The opening had been planned for February 5, 1987, but city inspectors required additional changes including upgrades to life safety systems. The revised opening date then became the traditionally inauspicious Friday the 13th.
“For movies, we’re in pretty good shape. That’s all we’re worried about initially,” Manley said.
The New Art Theater quietly opened on Thursday November 12, 1987. The initial film was Turtle Diary, a British film starring Ben Kingsley and Glenda Jackson who turn in stellar performances as two people who meet at the London Zoo and slowly discover a mutual love for the turtles and a desire for them to be free.
The Essential Ron Epple
Epple’s interest in film went back to the 1960s, claiming to have done everything with films but make them. Early in his career, Epple was editor of Aardvark magazine in Chicago, a humor magazine first founded at Roosevelt University that was sometimes involved with film presentation. Epple came to the University of Illinois as a graduate student in English. He again became involved in film presentation, founding the Expanded Cinema Group that showed films around campus. At the Channing Murray Foundation, YM-YWCA, and the McKinley Foundation, large crowds could be found at his screenings sitting on folding chairs or the floor, looking up at a portable screen, watching a great variety of 16mm short films, both live action and animation, projected from the noisy machine. From the astounding 1973 Academy Award-winning Frank Film by graphic artist Frank Mouris, to the 1968 comic parody of Ingmar Bergman films, de Duva, local audiences enjoyed access to a vast world of creative film. The Art Theatre Guild also offered such fare through the midnight series Mike Getz was distributing out of Los Angeles, but only occasionally. The mainstay of the Art at this time was adults-only material. Still, important to note is that Epple and Getz were a part of the same scene, and so it is fitting that Epple eventually brings his programming talents to the New Art.
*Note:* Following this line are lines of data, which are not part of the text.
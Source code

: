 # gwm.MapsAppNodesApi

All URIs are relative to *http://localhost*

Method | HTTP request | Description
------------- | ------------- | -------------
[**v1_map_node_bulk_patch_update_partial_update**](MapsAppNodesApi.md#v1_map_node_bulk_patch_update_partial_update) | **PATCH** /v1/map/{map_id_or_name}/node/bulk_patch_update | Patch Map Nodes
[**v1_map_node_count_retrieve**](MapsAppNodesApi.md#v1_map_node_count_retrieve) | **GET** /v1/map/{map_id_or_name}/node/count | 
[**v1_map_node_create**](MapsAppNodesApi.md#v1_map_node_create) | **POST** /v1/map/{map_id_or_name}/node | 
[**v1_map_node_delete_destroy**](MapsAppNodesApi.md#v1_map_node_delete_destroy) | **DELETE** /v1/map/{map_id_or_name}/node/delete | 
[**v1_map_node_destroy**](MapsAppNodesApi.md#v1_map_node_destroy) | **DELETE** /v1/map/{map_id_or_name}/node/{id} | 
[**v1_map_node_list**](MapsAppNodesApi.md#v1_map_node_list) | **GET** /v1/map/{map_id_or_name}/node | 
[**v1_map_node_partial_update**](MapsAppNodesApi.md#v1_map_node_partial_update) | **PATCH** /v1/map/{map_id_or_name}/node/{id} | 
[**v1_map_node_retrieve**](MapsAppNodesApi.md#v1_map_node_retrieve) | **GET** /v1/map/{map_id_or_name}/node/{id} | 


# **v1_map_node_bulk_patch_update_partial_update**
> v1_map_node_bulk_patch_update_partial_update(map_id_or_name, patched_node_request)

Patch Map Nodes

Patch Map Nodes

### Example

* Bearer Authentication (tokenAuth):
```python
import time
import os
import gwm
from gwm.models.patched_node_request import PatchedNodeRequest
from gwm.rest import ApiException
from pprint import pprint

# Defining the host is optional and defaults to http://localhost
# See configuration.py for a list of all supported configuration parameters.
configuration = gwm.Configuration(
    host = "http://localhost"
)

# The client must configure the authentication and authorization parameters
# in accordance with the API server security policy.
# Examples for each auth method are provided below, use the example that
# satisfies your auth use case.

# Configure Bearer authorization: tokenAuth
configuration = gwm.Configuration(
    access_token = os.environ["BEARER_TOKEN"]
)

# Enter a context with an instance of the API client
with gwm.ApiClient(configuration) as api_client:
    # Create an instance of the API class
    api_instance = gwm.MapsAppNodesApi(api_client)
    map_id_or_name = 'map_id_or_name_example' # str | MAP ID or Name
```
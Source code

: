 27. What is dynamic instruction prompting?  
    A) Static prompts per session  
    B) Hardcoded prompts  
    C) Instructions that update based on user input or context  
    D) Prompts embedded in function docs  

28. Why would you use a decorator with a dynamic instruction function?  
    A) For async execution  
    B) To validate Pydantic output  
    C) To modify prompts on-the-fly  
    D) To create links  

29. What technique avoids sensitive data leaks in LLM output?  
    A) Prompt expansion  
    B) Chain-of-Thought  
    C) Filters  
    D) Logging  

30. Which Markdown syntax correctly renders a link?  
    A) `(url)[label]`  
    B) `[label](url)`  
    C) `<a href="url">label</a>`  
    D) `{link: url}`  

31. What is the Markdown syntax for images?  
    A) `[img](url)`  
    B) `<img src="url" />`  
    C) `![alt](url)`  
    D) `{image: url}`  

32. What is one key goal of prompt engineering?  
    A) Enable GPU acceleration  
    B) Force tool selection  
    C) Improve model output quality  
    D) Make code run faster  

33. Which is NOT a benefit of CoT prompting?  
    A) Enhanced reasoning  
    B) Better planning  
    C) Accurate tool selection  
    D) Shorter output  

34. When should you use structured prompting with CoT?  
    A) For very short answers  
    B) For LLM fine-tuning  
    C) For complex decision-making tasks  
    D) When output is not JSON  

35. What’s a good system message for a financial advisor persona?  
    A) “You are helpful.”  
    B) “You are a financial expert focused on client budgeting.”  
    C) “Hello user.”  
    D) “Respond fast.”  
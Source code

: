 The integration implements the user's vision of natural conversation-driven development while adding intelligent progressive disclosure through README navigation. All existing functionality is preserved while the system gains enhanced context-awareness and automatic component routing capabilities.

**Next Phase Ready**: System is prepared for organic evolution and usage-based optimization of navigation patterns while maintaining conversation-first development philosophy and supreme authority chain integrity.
Epple offered classes in experimental film at the University of Illinois through the Unit 1 program at the Allen Residence Hall, even bringing interested students to the Ann Arbor Film Festival in Michigan in 1974, exposing them to cutting edge filmmakers such as the documentarian Frederick Wiseman.
Ron Epple was founder Picture Start, a company that distributed short films. In the 1960s, 70s, and 80s, independent live action filmmakers and animators whose work did not enjoy theatrical release supported by studios relied on companies like Picture Start. Often, cable companies like HBO and Cinemax aired short films. According to animation historian, Karl Cohen, Epple released his first catalog in 1981 and it contained dozens of animated films. Sally Cruikshank, creator of the 1975 Quasi at the Quackadero, an underground favorite in its day, gives credit on her blog to Ron Epple and Picture Start writing, “Without distribution, these 70's animations would never have been seen.”
Ron Epple died in Chicago in October 1993.
(From Chapter 6, The Art Theater: Playing Movies for 100 Years.)
One Year In
The News-Gazette ran an article by Paul Wood updating the theatre’s progress a year after the New Art opened. Movies were now on a seven-day schedule increased from the initial four. Recalling a time earlier in the eighties when the Orpheum Theatre tried showing art house movies, Wood says “The reason the New Art draws audiences when the Orpheum couldn’t, seems to be the programming skills of Ron Epple, who for nearly two decades has scheduled sometimes-exotic movies just off the University of Illinois campus.” Epple has found that “Art need not be subtitled; of the 65 films shown in 52 weeks, 41 had been in English.”
Change at the New Art Theatre
The theatre was thriving heading into the 1990s, but sadly suffered major losses. John Manley, only four years after purchasing the building and business, died on December 6, 1991.
Ron Epple went on to other adventures in the film business. He died in Chicago in October 1993.
Tom Angelica, the remaining partner in the New Art venture was now running the theater. He had been brought into the business by his friend John Manley to help restore the theater, he developed a deep appreciation for art house cinema and kept the Art going on his own for another twelve years. Ownership of the building passed to Manley’s parents in July 1993, but Angelica programmed the films and operated the theater.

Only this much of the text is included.